基于自适应学习率萤火虫算法的多能源系统联合优化调度

张荣权1(), 李刚强2,*(), 卜思齐3(), 刘芳2(), 朱玉祥2()   

  1. 1.南昌交通学院 交通运输学院,南昌 330100
    2.河南省智能机器人行为优化控制国际联合实验室(黄淮学院),河南 驻马店 463000
    3.香港理工大学 电机工程学系,香港 999077
  • 收稿日期:2022-03-01 修回日期:2022-04-24 出版日期:2022-07-25 发布日期:2022-07-19
  • 通讯作者: 李刚强
  • 作者简介:张荣权(1993),男,讲师,硕士,从事电力市场、数据挖掘、综合能源调度等方面的研究, zhangrq19931102@163.com;
    卜思齐(1984),男,副教授,博士生导师,博士,从事电力系统稳定控制分析与运行规划等方面的研究, siqi.bu@polyu.edu.hk;
    刘芳(1973),女,教授,博士,从事电力分布式系统优化、控制等方面的研究, liufang@huanghuai.edu.cn;
    朱玉祥(1990),男,讲师,博士,从事数据分析、电力能源管理等方面的研究, zhuyuxiangcn@163.com
  • 基金资助:
    国家自然科学基金项目(61973177);河南省自然科学基金项目(212102210142);河南省科技攻关项目(212102210516)

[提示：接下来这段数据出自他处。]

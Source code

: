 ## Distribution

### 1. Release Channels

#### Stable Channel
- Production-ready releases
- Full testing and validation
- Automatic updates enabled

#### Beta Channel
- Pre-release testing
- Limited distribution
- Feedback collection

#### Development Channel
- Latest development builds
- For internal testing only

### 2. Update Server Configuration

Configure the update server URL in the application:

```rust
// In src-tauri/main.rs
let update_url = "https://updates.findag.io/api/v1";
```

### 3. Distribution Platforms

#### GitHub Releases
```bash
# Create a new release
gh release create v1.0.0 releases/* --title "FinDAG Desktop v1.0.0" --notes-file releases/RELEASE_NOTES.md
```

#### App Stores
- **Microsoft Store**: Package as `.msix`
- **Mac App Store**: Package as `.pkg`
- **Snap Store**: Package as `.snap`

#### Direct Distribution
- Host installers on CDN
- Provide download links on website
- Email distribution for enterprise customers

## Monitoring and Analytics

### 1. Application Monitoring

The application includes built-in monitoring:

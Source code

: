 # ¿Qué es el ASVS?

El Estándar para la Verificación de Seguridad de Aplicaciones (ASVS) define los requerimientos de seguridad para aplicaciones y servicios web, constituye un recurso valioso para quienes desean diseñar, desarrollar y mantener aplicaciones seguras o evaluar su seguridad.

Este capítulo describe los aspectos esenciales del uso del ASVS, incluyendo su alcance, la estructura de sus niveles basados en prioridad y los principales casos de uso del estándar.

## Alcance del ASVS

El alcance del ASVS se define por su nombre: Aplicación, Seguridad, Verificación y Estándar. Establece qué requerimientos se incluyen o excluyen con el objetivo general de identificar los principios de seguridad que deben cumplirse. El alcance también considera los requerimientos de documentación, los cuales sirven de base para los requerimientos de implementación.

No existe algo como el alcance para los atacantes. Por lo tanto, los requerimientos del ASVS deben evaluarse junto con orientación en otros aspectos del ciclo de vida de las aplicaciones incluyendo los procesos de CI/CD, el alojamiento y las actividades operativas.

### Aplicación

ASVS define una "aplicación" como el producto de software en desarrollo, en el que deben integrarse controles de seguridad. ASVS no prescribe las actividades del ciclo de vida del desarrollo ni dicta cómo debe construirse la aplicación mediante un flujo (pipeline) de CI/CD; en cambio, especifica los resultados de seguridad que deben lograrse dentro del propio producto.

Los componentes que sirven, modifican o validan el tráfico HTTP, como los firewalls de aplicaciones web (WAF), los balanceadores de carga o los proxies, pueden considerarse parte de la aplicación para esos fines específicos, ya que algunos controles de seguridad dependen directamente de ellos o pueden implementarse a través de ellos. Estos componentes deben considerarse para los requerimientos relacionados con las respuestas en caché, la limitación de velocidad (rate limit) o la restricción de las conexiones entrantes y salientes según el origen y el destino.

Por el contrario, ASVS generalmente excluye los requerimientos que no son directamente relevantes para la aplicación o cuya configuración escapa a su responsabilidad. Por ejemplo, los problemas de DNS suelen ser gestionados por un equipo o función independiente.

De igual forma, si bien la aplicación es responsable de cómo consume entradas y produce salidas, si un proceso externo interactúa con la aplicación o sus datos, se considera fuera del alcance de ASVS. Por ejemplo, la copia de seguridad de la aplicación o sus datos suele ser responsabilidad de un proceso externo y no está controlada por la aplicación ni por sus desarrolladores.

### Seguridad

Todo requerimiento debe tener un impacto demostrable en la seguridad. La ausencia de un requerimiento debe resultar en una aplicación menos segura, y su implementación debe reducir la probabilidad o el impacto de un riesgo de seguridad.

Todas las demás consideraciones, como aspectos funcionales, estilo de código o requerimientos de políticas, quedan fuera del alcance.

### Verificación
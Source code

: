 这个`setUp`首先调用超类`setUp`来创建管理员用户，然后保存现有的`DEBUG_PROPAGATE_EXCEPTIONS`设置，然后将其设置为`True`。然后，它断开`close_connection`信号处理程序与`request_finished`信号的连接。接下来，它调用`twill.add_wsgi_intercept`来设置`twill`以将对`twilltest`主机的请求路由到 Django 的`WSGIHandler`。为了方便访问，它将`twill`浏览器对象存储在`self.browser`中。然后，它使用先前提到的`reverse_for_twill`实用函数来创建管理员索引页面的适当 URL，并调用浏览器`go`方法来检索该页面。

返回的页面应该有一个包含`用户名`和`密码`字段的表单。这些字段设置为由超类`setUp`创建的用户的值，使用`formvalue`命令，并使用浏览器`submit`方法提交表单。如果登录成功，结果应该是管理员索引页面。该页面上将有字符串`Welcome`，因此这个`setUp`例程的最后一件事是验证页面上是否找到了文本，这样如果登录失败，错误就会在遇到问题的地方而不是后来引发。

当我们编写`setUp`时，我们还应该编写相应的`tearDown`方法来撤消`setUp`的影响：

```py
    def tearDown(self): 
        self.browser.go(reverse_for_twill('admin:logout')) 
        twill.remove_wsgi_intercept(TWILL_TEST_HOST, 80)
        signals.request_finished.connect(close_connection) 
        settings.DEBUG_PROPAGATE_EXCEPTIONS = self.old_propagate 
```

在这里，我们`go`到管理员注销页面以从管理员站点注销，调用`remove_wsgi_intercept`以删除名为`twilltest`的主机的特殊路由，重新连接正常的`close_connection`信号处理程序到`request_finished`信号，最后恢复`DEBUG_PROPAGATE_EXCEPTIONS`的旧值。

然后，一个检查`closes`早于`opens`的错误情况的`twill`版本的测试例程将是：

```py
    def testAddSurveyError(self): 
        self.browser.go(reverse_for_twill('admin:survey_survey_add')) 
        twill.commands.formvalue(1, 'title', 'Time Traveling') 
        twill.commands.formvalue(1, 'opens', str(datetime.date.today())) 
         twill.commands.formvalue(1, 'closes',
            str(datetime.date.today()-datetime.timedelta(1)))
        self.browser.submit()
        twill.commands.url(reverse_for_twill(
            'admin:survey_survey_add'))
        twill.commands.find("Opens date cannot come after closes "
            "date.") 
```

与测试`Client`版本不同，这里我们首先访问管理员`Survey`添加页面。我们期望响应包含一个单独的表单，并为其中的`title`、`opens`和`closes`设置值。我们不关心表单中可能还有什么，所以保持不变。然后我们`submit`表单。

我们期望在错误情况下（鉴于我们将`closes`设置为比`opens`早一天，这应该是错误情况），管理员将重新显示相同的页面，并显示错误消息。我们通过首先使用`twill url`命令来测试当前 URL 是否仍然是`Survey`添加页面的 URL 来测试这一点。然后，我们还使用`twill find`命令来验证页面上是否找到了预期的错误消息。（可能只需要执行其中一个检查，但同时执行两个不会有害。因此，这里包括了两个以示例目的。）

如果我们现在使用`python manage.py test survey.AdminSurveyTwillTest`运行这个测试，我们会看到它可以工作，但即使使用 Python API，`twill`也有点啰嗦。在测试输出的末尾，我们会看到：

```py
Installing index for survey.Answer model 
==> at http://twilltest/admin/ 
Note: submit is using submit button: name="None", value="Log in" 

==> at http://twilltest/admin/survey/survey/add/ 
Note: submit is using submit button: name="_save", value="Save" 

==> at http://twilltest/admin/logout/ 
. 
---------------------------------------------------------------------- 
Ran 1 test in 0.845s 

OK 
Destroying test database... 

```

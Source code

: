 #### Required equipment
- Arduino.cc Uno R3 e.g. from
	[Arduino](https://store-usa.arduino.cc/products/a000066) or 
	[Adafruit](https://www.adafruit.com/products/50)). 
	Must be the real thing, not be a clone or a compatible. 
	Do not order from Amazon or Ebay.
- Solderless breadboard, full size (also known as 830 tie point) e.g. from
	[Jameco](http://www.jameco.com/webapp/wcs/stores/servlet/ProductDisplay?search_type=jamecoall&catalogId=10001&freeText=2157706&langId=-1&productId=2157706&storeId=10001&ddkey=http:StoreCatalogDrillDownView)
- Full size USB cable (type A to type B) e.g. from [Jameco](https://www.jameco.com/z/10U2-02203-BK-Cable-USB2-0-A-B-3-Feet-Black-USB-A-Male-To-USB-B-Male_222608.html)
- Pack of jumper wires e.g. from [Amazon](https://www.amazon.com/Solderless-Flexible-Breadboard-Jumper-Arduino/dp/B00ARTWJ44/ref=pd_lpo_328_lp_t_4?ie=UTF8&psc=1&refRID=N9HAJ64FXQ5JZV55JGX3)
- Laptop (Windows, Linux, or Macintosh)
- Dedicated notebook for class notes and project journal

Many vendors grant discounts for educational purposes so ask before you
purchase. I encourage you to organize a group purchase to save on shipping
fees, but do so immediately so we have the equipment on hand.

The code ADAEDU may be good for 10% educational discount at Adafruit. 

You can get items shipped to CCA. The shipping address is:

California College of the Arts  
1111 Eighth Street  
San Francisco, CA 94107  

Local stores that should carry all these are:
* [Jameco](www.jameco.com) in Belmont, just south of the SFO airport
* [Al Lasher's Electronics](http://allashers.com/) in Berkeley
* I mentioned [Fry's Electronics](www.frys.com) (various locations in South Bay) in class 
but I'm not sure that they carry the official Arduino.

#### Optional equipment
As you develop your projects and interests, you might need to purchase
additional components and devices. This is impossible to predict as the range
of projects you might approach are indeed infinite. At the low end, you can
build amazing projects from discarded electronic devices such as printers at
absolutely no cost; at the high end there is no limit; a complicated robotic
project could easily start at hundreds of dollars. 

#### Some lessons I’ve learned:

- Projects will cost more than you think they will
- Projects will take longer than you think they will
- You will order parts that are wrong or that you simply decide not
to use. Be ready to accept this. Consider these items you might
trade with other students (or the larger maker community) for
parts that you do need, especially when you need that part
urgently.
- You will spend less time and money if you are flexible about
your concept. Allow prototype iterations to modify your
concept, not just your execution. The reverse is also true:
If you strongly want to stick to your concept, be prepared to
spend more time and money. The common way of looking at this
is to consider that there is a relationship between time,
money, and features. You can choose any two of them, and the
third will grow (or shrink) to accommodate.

Economic operation of a multi-energy system based on adaptive learning rate firefly algorithm

ZHANG Rongquan1(), LI Gangqiang2,*(), BU Siqi3(), LIU Fang2(), ZHU Yuxiang2()   

  1. 1. College of Transportation and Communication, Nanchang Jiaotong Institute, Nanchang 330100, China
    2. Henan International Joint Laboratory of Behavior Optimization Control for Smart Robots(Huanghuai University), Zhumadian 463000, China
    3. Department of Electrical Engineering,The Hong Kong Polytechnic University, HongKong 999077, China
  • Received:2022-03-01 Revised:2022-04-24 Online:2022-07-25 Published:2022-07-19
  • Contact: LI Gangqiang

摘要:

随着碳中和目标下分布式新能源发电的快速增长以及多能协同技术的不断成熟,多能源系统(MES)得到了快速发展,成为未来能源的主要承载形式。但MES包括生产、存储、消费等复杂环节,其经济运行面临挑战。在MES框架下构建了包含新能源发电站、电池储能装置和冷热电联供装置的经济优化模型,以弃风弃光惩罚成本、电池储能装置放电损耗成本、燃气轮机燃气成本、碳排放惩罚成本等最小为目标函数,以电池储能装置的充放电特性、光伏与风力发电机组的出力特性、冷热电平衡等为约束条件,采用一种新型的自适应学习率萤火虫算法(ALRFA)对优化模型进行求解,通过引入自适应学习率参数,可避免陷入局部最优、收敛速度慢等问题。以某园区的用户冷热电负荷为例,验证了所提模型和优化算法的有效性和可行性。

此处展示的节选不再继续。